Model Training & Evaluation

Ishan Deshpande
May 23
5 min read

In the previous blog, we learned how Feature Engineering transforms raw data into something a Machine Learning model can actually understand.

But preparing data is only half the journey. Now comes the most interesting question:

Once the data is ready… how does a Machine Learning model actually learn?

Does it memorize data?
Does it understand patterns?
And how do we know whether the model is truly good?

This is where Model Training & Evaluation comes into the picture.

During training, the model looks at historical examples and gradually improves its predictions.

During evaluation, we test whether the model can perform well on data it has never seen before.

What Does “Training a Model” Mean?

At a high level, training a model means, Teaching a machine to identify patterns from historical data so it can make predictions on new data.

But unlike humans, machines do not understand concepts, logic, or meaning. They only learn from examples.

Think of training a model like teaching a child. If you show a child enough examples of cats and dogs, eventually they start recognizing the difference on their own.

Machine Learning works in a similar way.

We provide:

Input data (Features)
Actual answers (Labels)

The model studies these examples and gradually learns relationships between them.

Train vs Test Data — Why Do We Split Data?

Imagine preparing for an exam.

You study using books, notes, and practice questions. But on exam day, the questions are new.

If the exam questions were exactly the same as your practice questions, getting a high score would not prove that you actually learned.

Machine Learning works in a very similar way.

A model should not just remember examples. It should learn patterns and apply them to new unseen data.

That’s why we divide our dataset into two parts.

Training Data - This is the data used to teach the model.

Testing Data - This data is kept separate and hidden during training. After training finishes, we use this data to check, can the model perform well on completely new examples?

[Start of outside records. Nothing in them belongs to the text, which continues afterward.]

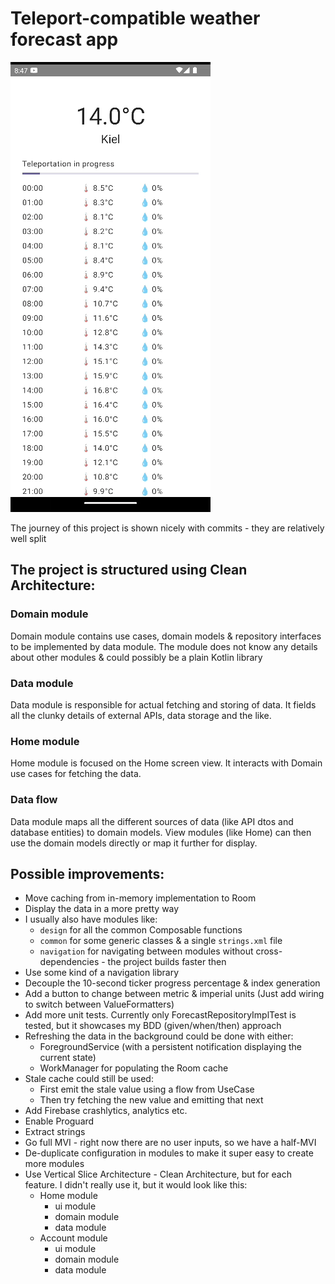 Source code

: # Teleport-compatible weather forecast app

![](screenshots/weather_showcase.gif)

The journey of this project is shown nicely with commits - they are relatively well split

## The project is structured using Clean Architecture:
### Domain module
Domain module contains use cases, domain models & repository interfaces to be implemented by data module.
The module does not know any details about other modules & could possibly be a plain Kotlin library

### Data module
Data module is responsible for actual fetching and storing of data.
It fields all the clunky details of external APIs, data storage and the like.

### Home module
Home module is focused on the Home screen view. It interacts with Domain use cases for fetching the data.

### Data flow
Data module maps all the different sources of data (like API dtos and database entities) to domain models.
View modules (like Home) can then use the domain models directly or map it further for display.

## Possible improvements:

- Move caching from in-memory implementation to Room
- Display the data in a more pretty way
- I usually also have modules like:
  - `design` for all the common Composable functions
  - `common` for some generic classes & a single `strings.xml` file
  - `navigation` for navigating between modules without cross-dependencies - the project builds faster then
- Use some kind of a navigation library
- Decouple the 10-second ticker progress percentage & index generation
- Add a button to change between metric & imperial units (Just add wiring to switch between ValueFormatters)
- Add more unit tests. Currently only ForecastRepositoryImplTest is tested, but it showcases my BDD (given/when/then) approach
- Refreshing the data in the background could be done with either:
  - ForegroundService (with a persistent notification displaying the current state)
  - WorkManager for populating the Room cache
- Stale cache could still be used:
  - First emit the stale value using a flow from UseCase
  - Then try fetching the new value and emitting that next
- Add Firebase crashlytics, analytics etc.
- Enable Proguard
- Extract strings
- Go full MVI - right now there are no user inputs, so we have a half-MVI
- De-duplicate configuration in modules to make it super easy to create more modules
- Use Vertical Slice Architecture - Clean Architecture, but for each feature. I didn't really use it, but it would look like this:
  - Home module
    - ui module
    - domain module
    - data module
  - Account module
    - ui module
    - domain module
    - data module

Typical Data Split is 80:20

It is not mandatory to have 80:20 split, it can be little different as well for example 70:30

One question might come in your mind that - Why Not Train on 100% of the Data?

Because high training performance can sometimes be misleading.

Imagine a student memorizing answers instead of understanding concepts.

They may score 100% on practice but poorly on actual exams.

Models can do the same, this is called Overfitting (we’ll cover this later in the blog)

What Actually Happens During Training?

At this point, the model has:

Data to learn from
Expected answers available

Now training begins.

The model does not magically become intelligent.

Instead, it learns through a cycle of:

Try → Make Mistakes → Improve → Repeat

Think of learning to play cricket.

You:

Take a shot
Miss
Adjust
Try again

After many attempts, you improve.

Machine Learning training works in a very similar way.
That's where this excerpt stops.